▸ Records provided:
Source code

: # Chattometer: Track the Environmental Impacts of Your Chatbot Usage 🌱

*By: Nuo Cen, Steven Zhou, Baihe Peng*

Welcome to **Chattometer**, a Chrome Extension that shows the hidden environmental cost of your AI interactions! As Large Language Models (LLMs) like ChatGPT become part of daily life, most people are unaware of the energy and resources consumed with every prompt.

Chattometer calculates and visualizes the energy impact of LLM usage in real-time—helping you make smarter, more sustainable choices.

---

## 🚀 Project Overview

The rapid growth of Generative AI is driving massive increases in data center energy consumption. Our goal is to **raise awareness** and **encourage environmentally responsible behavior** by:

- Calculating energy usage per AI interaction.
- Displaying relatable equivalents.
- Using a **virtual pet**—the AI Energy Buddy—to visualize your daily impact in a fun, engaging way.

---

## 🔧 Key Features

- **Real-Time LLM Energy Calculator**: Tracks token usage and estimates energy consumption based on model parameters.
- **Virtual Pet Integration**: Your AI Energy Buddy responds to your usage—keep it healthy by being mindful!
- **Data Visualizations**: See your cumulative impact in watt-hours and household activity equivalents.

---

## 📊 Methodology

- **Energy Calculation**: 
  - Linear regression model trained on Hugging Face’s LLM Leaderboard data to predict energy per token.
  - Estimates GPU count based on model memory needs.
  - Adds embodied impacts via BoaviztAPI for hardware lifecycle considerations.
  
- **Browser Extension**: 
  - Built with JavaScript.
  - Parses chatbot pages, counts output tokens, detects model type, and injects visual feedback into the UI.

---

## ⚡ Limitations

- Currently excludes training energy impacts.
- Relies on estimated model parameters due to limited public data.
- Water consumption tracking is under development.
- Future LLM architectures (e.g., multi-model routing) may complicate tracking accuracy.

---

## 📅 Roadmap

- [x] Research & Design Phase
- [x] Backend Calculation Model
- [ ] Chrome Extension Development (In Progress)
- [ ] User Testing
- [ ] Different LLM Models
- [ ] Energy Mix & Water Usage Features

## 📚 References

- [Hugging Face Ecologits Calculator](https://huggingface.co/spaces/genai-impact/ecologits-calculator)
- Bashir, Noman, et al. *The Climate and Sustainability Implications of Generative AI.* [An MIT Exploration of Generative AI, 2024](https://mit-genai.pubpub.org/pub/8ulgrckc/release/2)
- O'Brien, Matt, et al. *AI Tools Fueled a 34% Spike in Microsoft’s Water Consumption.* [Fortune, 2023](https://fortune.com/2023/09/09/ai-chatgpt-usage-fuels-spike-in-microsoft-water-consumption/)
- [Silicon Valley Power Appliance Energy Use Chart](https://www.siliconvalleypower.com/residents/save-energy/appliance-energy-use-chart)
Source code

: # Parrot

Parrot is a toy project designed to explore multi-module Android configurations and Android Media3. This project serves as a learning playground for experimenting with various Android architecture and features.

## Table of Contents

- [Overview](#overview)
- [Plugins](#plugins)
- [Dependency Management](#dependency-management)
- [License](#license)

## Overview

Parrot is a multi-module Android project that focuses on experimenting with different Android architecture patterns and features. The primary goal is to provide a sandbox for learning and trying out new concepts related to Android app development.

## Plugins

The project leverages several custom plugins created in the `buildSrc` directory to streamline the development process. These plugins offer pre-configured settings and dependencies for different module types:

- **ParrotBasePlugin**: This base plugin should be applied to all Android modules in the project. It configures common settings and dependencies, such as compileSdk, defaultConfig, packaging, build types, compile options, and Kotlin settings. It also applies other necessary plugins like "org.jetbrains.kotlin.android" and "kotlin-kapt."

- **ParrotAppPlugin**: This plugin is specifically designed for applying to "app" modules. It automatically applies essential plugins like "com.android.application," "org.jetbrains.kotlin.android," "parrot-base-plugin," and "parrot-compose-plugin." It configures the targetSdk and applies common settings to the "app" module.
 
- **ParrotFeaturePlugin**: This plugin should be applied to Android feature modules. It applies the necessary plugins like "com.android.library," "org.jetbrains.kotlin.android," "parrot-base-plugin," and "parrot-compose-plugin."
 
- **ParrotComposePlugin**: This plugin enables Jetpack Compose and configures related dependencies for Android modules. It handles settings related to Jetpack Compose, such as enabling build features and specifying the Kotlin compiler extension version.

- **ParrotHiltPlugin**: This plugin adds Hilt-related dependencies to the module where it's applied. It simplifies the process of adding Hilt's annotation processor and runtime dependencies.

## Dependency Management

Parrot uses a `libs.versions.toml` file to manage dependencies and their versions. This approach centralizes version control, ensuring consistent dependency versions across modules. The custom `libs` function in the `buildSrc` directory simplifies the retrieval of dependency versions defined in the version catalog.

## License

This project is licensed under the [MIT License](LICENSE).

▸ Task requirements:
Looking only at the data above, say how many of its lines contain the string "applied", and nothing more.

▸ Result:
3